Following pre-degeneration, part of each sciatic nerve was rinsed with 0.1 M phosphate-buffered saline (PBS) and fixed with 4% paraformaldehyde. The tissue was cryoprotected by immersion in increasing concentrations of sucrose (10–30%) over several days, then blocked, embedded in optimal cutting temperature compound (SAKURA, Oakland, CA, USA), and frozen on dry ice. Frozen specimens were sectioned on a cryostat at a thickness of 12 μm in the longitudinal plane, and serial sections were collected on Superfrost Plus slides (Thermo Fisher Scientific, Waltham, MA, USA). The sections were washed in PBS, permeabilized with 0.3% Triton X-100, blocked with 10% goat serum in PBS, and incubated overnight with the following primary antibodies against dedifferentiated SCs: p75NTR, NCAM, and GFAP (all rabbits, 1:1,000; Dako, Glostrup, Denmark), as well as antibodies against macrophage/mononuclear cells, i.e., F4/80 and SMI-94 (both 1:200; Sternberger Monoclonals Inc., Baltimore, MD, USA). Alexa Fluor 546 secondary antibodies (goat and rabbit 1:1,000; Invitrogen, Carlsbad, CA, USA) were used to visualize immunoreactivity, and incubated for 30 minutes at 37°C. Samples were observed and photographically imaged with a confocal laser scanning microscope (TCS SP5, Leica, Germany). The fluorescence intensities of p75NTR, NCAM, and GFAP were analyzed with Image-Pro Plus software (Media Cybernetics, Rockville, MD, USA) in each group from at least three random photo-areas at 200× magnification for each experiment. GFP-positive cells were also counted.

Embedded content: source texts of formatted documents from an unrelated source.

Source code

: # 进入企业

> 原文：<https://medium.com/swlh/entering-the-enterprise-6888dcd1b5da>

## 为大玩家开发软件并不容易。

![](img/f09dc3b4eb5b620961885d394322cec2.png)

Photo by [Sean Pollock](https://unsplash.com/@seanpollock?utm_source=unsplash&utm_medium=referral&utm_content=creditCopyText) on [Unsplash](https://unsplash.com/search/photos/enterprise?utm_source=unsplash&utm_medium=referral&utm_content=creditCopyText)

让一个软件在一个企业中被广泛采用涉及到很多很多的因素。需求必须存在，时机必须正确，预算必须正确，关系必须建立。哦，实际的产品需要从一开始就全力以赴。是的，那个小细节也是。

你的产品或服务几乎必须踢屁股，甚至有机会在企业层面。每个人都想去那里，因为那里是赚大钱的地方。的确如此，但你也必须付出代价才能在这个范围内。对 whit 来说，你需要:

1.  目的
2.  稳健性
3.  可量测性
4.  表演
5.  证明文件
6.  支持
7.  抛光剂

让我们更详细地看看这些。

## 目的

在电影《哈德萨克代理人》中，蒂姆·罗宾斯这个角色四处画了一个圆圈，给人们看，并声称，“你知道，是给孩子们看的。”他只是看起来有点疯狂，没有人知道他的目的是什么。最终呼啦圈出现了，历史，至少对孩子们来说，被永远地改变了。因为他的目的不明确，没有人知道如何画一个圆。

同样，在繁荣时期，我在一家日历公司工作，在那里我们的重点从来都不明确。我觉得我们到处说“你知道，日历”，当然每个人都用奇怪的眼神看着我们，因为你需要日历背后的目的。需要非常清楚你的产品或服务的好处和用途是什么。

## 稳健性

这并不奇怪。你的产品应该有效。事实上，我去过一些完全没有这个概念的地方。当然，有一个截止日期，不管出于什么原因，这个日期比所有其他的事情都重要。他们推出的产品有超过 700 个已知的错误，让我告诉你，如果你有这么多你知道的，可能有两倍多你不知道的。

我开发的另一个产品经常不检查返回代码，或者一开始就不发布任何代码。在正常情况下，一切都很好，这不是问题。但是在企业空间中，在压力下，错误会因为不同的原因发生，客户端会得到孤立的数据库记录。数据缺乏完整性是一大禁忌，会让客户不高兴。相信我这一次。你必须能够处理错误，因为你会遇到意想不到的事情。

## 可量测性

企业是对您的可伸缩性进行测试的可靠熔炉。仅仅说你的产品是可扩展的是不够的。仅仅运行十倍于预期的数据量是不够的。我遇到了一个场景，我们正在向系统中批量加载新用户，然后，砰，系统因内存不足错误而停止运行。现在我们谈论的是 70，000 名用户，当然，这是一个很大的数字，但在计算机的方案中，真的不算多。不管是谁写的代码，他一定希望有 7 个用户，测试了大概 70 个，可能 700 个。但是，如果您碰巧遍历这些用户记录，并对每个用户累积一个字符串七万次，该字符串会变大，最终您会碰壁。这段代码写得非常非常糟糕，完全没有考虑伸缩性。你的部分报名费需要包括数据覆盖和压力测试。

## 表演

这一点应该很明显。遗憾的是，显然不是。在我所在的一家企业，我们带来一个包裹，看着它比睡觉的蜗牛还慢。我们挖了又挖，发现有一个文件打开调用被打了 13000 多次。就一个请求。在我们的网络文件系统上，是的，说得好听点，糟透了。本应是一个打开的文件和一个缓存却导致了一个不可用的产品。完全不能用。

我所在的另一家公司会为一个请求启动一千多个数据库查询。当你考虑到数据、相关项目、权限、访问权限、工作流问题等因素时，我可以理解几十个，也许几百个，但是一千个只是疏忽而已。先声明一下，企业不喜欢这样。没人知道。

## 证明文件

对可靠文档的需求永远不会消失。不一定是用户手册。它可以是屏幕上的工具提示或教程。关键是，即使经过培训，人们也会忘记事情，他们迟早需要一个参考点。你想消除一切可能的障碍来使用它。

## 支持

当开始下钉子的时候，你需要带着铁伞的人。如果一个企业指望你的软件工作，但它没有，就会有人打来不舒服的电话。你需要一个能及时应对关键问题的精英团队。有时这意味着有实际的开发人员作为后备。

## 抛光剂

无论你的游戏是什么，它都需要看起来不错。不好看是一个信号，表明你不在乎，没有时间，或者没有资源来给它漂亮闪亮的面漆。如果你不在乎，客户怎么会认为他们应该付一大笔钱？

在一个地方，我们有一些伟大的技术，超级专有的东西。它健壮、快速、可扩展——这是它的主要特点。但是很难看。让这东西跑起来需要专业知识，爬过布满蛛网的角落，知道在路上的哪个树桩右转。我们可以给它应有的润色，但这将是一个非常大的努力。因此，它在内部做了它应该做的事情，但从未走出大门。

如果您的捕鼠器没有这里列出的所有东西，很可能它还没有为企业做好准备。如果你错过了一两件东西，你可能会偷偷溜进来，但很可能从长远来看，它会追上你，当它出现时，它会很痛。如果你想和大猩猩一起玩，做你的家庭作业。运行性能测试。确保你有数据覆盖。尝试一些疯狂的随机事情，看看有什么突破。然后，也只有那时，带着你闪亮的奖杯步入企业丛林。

Transmission electron microscopy

Two nerve segments for electron microscopy were obtained at the end of pre-degeneration in each group. Tissue specimens were fixed in 1% buffered glutaraldehyde/1% paraformaldehyde and processed as previously described. Ultra-thin sections were cut and analyzed with a transmission electron microscope (JEOL, Tokyo, Japan). The intact myelin was counted in each group from at least three random photo-areas at 1,000× magnification for each experiment.

Cell culture

An enzyme solution for tissue digestion was prepared by dissolving collagenase NB4 (Serva, Heidelberg, Germany) in DMEM at a concentration of 0.2% (0.27 U/mL). After 7 days of pre-degeneration, sciatic nerve samples were rinsed with PBS and cut into 2-mm pieces. After adding enzyme solution, samples were incubated at 37°C for 60 minutes. An equal volume of 0.05% trypsin–EDTA (Gibco, Grand Island, NY, USA) was added to the reaction. The nerve segments were mechanically dissociated by pipetting for 3–5 minutes. A 10-mL volume of FBS was added to stop the digestion and the mixture was centrifuged at 600 × g for 10 minutes. After removing the supernatant, the cell pellet was resuspended in SC culture medium consisting of DMEM supplemented with 10% FBS, 2 μM forskolin (Sigma, St. Louis, MO, USA), 10 ng/mL heregulin-β-1 (PeproTech, Rocky Hill, NJ, USA), and 50 ng/mL basic fibroblast growth factor (PeproTech). The cell suspension was seeded in a laminin-coated 25-cm2 flask at a density of 2.0 × 104 cells/cm2 and incubated at 37°C in a humidified atmosphere of 5% CO2.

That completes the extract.